It is a common misconception by charities that the receipt of grant income by a VAT registered organisation means it will have to restrict its VAT recovery.
VAT law allows VAT registered organisations to recover VAT, to the extent that they make taxable supplies. Charities are unusual in that their activities can be a mix of business and non business activities e.g. where it engages in the provision of services for no charge. Where a VAT registered charity undertakes free of charge activities we would expect some restriction in VAT recovery (a fundamental principle of VAT recovery is that the VAT must be incurred in the course or furtherance of a business and be used to make taxable supplies). This is commonly done by including grant income in a pro rata calculation, where a percentage is applied to determine how much overhead VAT the organisation can recover.

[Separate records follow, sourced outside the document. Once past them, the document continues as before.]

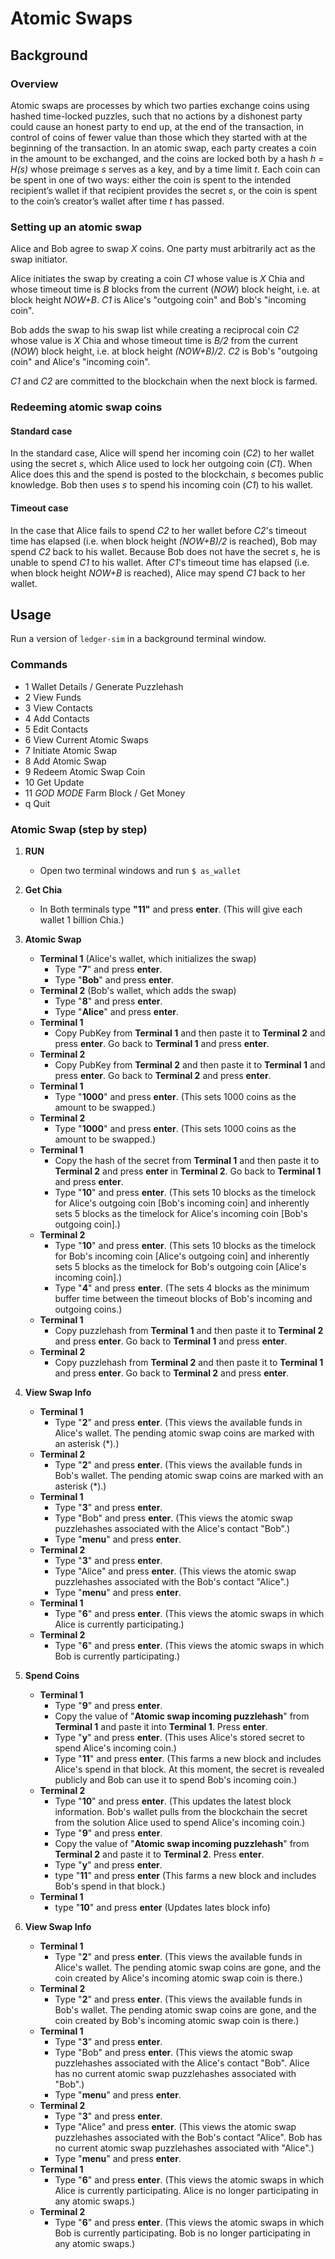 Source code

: # Atomic Swaps

## Background

### Overview

Atomic swaps are processes by which two parties exchange coins using hashed time-locked puzzles, such that no actions by a dishonest party could cause an honest party to end up, at the end of the transaction, in control of coins of fewer value than those which they started with at the beginning of the transaction. In an atomic swap, each party creates a coin in the amount to be exchanged, and the coins are locked both by a hash _h = H(s)_ whose preimage _s_ serves as a key, and by a time limit _t_. Each coin can be spent in one of two ways: either the coin is spent to the intended recipient’s wallet if that recipient provides the secret _s_, or the coin is spent to the coin’s creator’s wallet after time _t_ has passed.

### Setting up an atomic swap

Alice and Bob agree to swap _X_ coins. One party must arbitrarily act as the swap initiator.

Alice initiates the swap by creating a coin _C1_ whose value is _X_ Chia and whose timeout time is _B_ blocks from the current (_NOW_) block height, i.e. at block height _NOW+B_. _C1_ is Alice's "outgoing coin" and Bob's "incoming coin".

Bob adds the swap to his swap list while creating a reciprocal coin _C2_ whose value is _X_ Chia and whose timeout time is _B/2_ from the current (_NOW_) block height, i.e. at block height _(NOW+B)/2_. _C2_ is Bob's "outgoing coin" and Alice's "incoming coin".

_C1_ and _C2_ are committed to the blockchain when the next block is farmed.

### Redeeming atomic swap coins

#### Standard case

In the standard case, Alice will spend her incoming coin (_C2_) to her wallet using the secret _s_, which Alice used to lock her outgoing coin (_C1_). When Alice does this and the spend is posted to the blockchain, _s_ becomes public knowledge. Bob then uses _s_ to spend his incoming coin (_C1_) to his wallet.

#### Timeout case

In the case that Alice fails to spend _C2_ to her wallet before _C2_'s timeout time has elapsed (i.e. when block height _(NOW+B)/2_ is reached), Bob may spend _C2_ back to his wallet. Because Bob does not have the secret _s_, he is unable to spend _C1_ to his wallet. After _C1_'s timeout time has elapsed (i.e. when block height _NOW+B_ is reached), Alice may spend _C1_ back to her wallet.


## Usage

Run a version of `ledger-sim` in a background terminal window.

### Commands
  - 1 Wallet Details / Generate Puzzlehash
  - 2 View Funds
  - 3 View Contacts
  - 4 Add Contacts
  - 5 Edit Contacts
  - 6 View Current Atomic Swaps
  - 7 Initiate Atomic Swap
  - 8 Add Atomic Swap
  - 9 Redeem Atomic Swap Coin
  - 10 Get Update
  - 11 *GOD MODE* Farm Block / Get Money
  - q Quit

### Atomic Swap (step by step)
  1. **RUN**
     - Open two terminal windows and run  `$ as_wallet`

  2. **Get Chia**
     - In Both terminals type **"11"** and press **enter**. (This will give each wallet 1 billion Chia.)

  3. **Atomic Swap**
     - **Terminal 1** (Alice's wallet, which initializes the swap)
       - Type "**7**" and press **enter**.
       - Type "**Bob**" and press **enter**.
     - **Terminal 2** (Bob's wallet, which adds the swap)
       - Type "**8**" and press **enter**.
       - Type "**Alice**" and press **enter**.
     - **Terminal 1**
       - Copy PubKey from **Terminal 1** and then paste it to **Terminal 2** and press **enter**. Go back to **Terminal 1** and press **enter**.
     - **Terminal 2**
       - Copy PubKey from **Terminal 2** and then paste it to **Terminal 1** and press **enter**. Go back to **Terminal 2** and press **enter**.
     - **Terminal 1**
       - Type "**1000**" and press **enter**. (This sets 1000 coins as the amount to be swapped.)
     - **Terminal 2**
       - Type "**1000**" and press **enter**. (This sets 1000 coins as the amount to be swapped.)
     - **Terminal 1**
       - Copy the hash of the secret from **Terminal 1** and then paste it to **Terminal 2** and press **enter** in **Terminal 2**. Go back to **Terminal 1** and press **enter**.
       - Type "**10**" and press **enter**. (This sets 10 blocks as the timelock for Alice's outgoing coin [Bob's incoming coin] and inherently sets 5 blocks as the timelock for Alice's incoming coin [Bob's outgoing coin].)
     - **Terminal 2**
       - Type "**10**" and press **enter**. (This sets 10 blocks as the timelock for Bob's incoming coin [Alice's outgoing coin] and inherently sets 5 blocks as the timelock for Bob's outgoing coin [Alice's incoming coin].)
       - Type "**4**" and press **enter**. (The sets 4 blocks as the minimum buffer time between the timeout blocks of Bob's incoming and outgoing coins.)
     - **Terminal 1**
       - Copy puzzlehash from **Terminal 1** and then paste it to **Terminal 2** and press **enter**. Go back to **Terminal 1** and press **enter**.
     - **Terminal 2**
       - Copy puzzlehash from **Terminal 2** and then paste it to **Terminal 1** and press **enter**. Go back to **Terminal 2** and press **enter**.

  4. **View Swap Info**
     - **Terminal 1**
       - Type "**2**" and press **enter**. (This views the available funds in Alice's wallet. The pending atomic swap coins are marked with an asterisk (*).)
     - **Terminal 2**
       - Type "**2**" and press **enter**. (This views the available funds in Bob's wallet. The pending atomic swap coins are marked with an asterisk (*).)
     - **Terminal 1**
       - Type "**3**" and press **enter**.
       - Type "Bob" and press **enter**. (This views the atomic swap puzzlehashes associated with the Alice's contact "Bob".)
       - Type "**menu**" and press **enter**.
     - **Terminal 2**
       - Type "**3**" and press **enter**.
       - Type "Alice" and press **enter**. (This views the atomic swap puzzlehashes associated with the Bob's contact "Alice".)
       - Type "**menu**" and press **enter**.
     - **Terminal 1**
       - Type "**6**" and press **enter**. (This views the atomic swaps in which Alice is currently participating.)
     - **Terminal 2**
       - Type "**6**" and press **enter**. (This views the atomic swaps in which Bob is currently participating.)
       
  5. **Spend Coins**
     - **Terminal 1**
       - Type "**9**" and press **enter**.
       - Copy the value of "**Atomic swap incoming puzzlehash**" from **Terminal 1** and paste it into **Terminal 1**. Press **enter**.
       - Type "**y**" and press **enter**. (This uses Alice's stored secret to spend Alice's incoming coin.)
       - Type "**11**" and press **enter**. (This farms a new block and includes Alice's spend in that block. At this moment, the secret is revealed publicly and Bob can use it to spend Bob's incoming coin.)
     - **Terminal 2**
       - Type "**10**" and press **enter**. (This updates the latest block information. Bob's wallet pulls from the blockchain the secret from the solution Alice used to spend Alice's incoming coin.)
       - Type "**9**" and press **enter**.
       - Copy the value of "**Atomic swap incoming puzzlehash**" from **Terminal 2** and paste it to **Terminal 2**. Press **enter**.
       - Type "**y**" and press **enter**.
       - type "**11**" and press **enter** (This farms a new block and includes Bob's spend in that block.)
     - **Terminal 1**
       - type "**10**" and press **enter** (Updates lates block info)

  6. **View Swap Info**
     - **Terminal 1**
       - Type "**2**" and press **enter**. (This views the available funds in Alice's wallet. The pending atomic swap coins are gone, and the coin created by Alice's incoming atomic swap coin is there.)
     - **Terminal 2**
       - Type "**2**" and press **enter**. (This views the available funds in Bob's wallet. The pending atomic swap coins are gone, and the coin created by Bob's incoming atomic swap coin is there.)
     - **Terminal 1**
       - Type "**3**" and press **enter**.
       - Type "Bob" and press **enter**. (This views the atomic swap puzzlehashes associated with the Alice's contact "Bob". Alice has no current atomic swap puzzlehashes associated with "Bob".)
       - Type "**menu**" and press **enter**.
     - **Terminal 2**
       - Type "**3**" and press **enter**.
       - Type "Alice" and press **enter**. (This views the atomic swap puzzlehashes associated with the Bob's contact "Alice". Bob has no current atomic swap puzzlehashes associated with "Alice".)
       - Type "**menu**" and press **enter**.
     - **Terminal 1**
       - Type "**6**" and press **enter**. (This views the atomic swaps in which Alice is currently participating. Alice is no longer participating in any atomic swaps.)
     - **Terminal 2**
       - Type "**6**" and press **enter**. (This views the atomic swaps in which Bob is currently participating. Bob is no longer participating in any atomic swaps.)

The Chiene + Tait VAT Team has come across several instances recently where grant funded organisations have restricted their VAT recovery, even where only taxable activities are undertaken. This tends to happen where grant funding subsidises a charity’s taxable activity, allowing prices to be kept low.
HMRCs internal guidance confirms that “the receipt of outside the scope income [i.e. grants] does not automatically mean that an activity is not business or lead to apportionment of VAT. The receipt of money to act as a subsidy for a loss making commercial activity need not result in input tax restriction”.
We would recommend that charities and organisations receiving grant income review whether they have under-recovered VAT in light of the issues above. If this is the case it may be possible to make a claim to recover this VAT from HMRC.